Time to poke around the kernel and do a simple bit of reversing.
Whether you are a sysadmin, penetration tester, or reverse engineer, if you don't know about Solaris DTrace you will want to. It allows for low-latency instrumentation of the system. This includes function boundary tracing (FBT) of pretty much any function in the kernel and any application running on the server.
People have been able to solve complex problems in applications on other platforms simply because the application also ran on Solaris and they could use DTrace on that port of the application.
You can inspect memory in the kernel and application based on events, and much more. You can even get the kernel to lie to userland processes (with filtering on what it will lie to).
But we are getting ahead of ourselves.
As an example, which I'll cover a very small part here, I had an application that had multiple serious issues that even the vendor was struggling to solve.
To identify the problem areas the most powerful script I wrote was a single DTrace script. This single script was able to trace all the individual requests from the arrival of the initial connection and the three-way handshake using kernel FBT (including when Q = Qmax), through to the system call (syscall tracing), on to the listening thread within the Java app, and then the handover to the worker thread (user FBT) and keep an eye on all Java safepoints and then tell me what was blocking the threads (filesystem issues – sometimes closing a file descriptor took several seconds). All these stages had issues, and sometimes the Java safepoints aggravated the situation; but the picture it painted was invaluable – we could prove what was the cause before fixing it, not just say something was the probable cause, and do this directly on the live system. Tracing all of this without impacting the live application.

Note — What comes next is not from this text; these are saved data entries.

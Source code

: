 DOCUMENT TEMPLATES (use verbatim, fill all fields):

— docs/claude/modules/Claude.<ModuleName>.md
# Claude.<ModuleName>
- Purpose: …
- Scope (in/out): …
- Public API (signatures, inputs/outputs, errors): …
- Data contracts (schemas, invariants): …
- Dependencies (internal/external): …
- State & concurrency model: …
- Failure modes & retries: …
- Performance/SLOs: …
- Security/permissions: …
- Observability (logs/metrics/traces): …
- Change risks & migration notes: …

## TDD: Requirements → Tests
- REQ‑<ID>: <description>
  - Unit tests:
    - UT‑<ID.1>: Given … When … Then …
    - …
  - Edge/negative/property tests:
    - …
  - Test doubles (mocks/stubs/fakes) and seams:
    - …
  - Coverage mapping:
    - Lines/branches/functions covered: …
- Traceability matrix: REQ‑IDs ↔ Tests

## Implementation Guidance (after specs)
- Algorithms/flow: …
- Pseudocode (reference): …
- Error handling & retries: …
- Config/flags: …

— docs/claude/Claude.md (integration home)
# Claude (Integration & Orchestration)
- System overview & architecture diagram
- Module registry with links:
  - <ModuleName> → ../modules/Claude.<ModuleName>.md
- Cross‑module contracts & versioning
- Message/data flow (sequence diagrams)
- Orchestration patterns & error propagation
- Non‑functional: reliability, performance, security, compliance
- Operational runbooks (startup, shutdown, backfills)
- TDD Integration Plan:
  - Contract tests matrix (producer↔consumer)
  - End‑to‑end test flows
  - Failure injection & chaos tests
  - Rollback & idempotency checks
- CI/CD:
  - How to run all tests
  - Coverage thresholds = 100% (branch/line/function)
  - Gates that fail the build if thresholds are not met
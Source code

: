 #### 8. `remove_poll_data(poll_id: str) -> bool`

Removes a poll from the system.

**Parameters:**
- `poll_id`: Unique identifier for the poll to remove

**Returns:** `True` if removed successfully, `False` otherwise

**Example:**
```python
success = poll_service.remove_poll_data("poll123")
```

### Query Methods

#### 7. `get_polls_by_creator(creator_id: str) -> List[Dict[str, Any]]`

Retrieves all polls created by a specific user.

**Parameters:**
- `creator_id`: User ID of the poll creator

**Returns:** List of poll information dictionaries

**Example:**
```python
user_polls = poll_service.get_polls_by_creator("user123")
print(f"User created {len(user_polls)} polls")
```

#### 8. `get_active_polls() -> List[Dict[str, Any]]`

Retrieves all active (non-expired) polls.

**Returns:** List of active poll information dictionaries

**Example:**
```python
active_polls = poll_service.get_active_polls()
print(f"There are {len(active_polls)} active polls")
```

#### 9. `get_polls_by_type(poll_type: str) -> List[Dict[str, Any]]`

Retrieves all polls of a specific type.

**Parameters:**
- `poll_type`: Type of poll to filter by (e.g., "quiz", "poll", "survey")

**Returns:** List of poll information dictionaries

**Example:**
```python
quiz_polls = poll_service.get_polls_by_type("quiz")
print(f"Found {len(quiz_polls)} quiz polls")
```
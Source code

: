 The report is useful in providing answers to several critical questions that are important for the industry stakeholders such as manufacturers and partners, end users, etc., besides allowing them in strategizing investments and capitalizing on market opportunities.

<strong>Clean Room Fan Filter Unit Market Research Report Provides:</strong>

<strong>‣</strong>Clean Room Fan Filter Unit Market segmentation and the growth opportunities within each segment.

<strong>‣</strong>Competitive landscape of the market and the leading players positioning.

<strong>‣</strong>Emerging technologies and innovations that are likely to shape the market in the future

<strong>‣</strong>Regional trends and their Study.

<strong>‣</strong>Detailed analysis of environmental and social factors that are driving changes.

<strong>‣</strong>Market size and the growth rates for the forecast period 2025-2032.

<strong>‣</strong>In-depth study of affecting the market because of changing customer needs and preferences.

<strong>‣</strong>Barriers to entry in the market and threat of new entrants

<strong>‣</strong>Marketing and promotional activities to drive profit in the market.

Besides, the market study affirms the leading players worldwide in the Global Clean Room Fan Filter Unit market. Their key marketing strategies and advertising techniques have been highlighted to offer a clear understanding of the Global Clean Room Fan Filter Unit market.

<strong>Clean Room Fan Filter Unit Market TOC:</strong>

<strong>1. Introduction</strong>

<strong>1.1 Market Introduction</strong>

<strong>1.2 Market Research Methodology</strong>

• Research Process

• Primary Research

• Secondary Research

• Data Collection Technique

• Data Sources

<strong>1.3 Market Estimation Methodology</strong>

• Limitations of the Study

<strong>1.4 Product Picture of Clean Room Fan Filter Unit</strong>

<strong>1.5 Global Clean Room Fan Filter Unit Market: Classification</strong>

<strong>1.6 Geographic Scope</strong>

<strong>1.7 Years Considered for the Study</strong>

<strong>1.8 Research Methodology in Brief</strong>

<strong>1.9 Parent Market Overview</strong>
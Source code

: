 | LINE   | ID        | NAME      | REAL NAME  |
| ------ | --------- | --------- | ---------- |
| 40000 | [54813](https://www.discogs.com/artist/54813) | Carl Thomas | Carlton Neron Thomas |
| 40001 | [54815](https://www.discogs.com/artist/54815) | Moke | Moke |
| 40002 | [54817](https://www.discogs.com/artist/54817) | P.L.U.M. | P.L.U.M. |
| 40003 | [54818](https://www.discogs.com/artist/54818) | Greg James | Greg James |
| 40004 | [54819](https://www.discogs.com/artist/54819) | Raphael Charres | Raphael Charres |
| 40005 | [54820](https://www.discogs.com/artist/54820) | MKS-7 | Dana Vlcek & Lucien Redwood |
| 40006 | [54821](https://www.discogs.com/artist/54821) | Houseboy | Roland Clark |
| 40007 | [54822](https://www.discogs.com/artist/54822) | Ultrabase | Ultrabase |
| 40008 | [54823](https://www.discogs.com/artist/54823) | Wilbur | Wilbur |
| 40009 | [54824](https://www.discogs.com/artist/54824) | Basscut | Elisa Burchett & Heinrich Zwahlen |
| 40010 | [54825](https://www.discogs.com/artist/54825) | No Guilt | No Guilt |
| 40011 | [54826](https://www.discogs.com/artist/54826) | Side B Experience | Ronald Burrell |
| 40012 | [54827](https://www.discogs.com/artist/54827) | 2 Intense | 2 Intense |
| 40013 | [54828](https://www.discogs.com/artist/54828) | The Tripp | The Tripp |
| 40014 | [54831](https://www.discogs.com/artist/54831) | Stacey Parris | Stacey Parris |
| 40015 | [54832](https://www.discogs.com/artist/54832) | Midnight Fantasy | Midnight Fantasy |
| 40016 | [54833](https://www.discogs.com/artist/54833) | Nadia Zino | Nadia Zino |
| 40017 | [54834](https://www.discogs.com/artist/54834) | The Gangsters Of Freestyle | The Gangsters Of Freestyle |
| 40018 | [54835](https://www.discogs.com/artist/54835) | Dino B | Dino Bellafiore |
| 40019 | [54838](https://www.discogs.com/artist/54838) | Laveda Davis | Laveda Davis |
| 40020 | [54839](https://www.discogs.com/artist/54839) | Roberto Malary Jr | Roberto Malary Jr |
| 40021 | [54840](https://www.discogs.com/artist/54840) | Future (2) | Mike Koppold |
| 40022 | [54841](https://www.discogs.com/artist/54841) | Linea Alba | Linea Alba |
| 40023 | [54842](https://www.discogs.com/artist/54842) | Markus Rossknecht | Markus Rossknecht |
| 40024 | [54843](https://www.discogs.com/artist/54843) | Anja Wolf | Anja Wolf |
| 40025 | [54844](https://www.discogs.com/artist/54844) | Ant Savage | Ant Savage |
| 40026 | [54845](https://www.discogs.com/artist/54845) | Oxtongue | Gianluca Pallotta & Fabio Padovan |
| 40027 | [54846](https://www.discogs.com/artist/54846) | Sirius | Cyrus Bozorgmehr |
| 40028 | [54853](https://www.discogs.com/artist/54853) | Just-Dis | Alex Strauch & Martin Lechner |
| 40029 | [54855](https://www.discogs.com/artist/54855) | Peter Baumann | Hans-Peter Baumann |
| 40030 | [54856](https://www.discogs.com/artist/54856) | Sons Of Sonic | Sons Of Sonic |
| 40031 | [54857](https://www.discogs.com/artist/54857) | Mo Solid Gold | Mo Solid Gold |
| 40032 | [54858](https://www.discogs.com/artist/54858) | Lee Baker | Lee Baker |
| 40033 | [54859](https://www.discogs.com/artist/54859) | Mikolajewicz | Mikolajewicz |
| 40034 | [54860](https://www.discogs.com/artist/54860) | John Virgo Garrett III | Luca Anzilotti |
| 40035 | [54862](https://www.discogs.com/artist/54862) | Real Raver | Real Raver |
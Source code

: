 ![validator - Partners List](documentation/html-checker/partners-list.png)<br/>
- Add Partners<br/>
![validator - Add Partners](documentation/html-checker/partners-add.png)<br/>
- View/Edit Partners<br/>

To start we will look at monitoring the incoming connection (the first syn packet), and whilst we are in the listener perimeter (mutual exclusion of the listener in interrupt context) we will report on the value of q0/q/qmax. i.e. we know if a connection is ignored because we can prove q==qmax. Using ndd only gives you a point in time, here we are provably showing what the settings are at the time that specific connection is evaluated within the kernel.
It helps to have the Solaris source code (or a version of it) – see https://github.com/illumos/illumos-gate.
Our first DTrace scripts
In source file usr/src/stand/lib/tcp/tcp.c we have tcp_conn_request(). It's first parameter is a tcp_t, which is defined in /usr/include/inet/tcp.h. As a reverse engineer we could figure this out without the source code, but I will leave that as an exercise.
The tcp_t has tcp_conn_req_cnt_q0, tcp_conn_req_cnt_q, and tcp_conn_req_max for Q0, Q and Qmax respectively.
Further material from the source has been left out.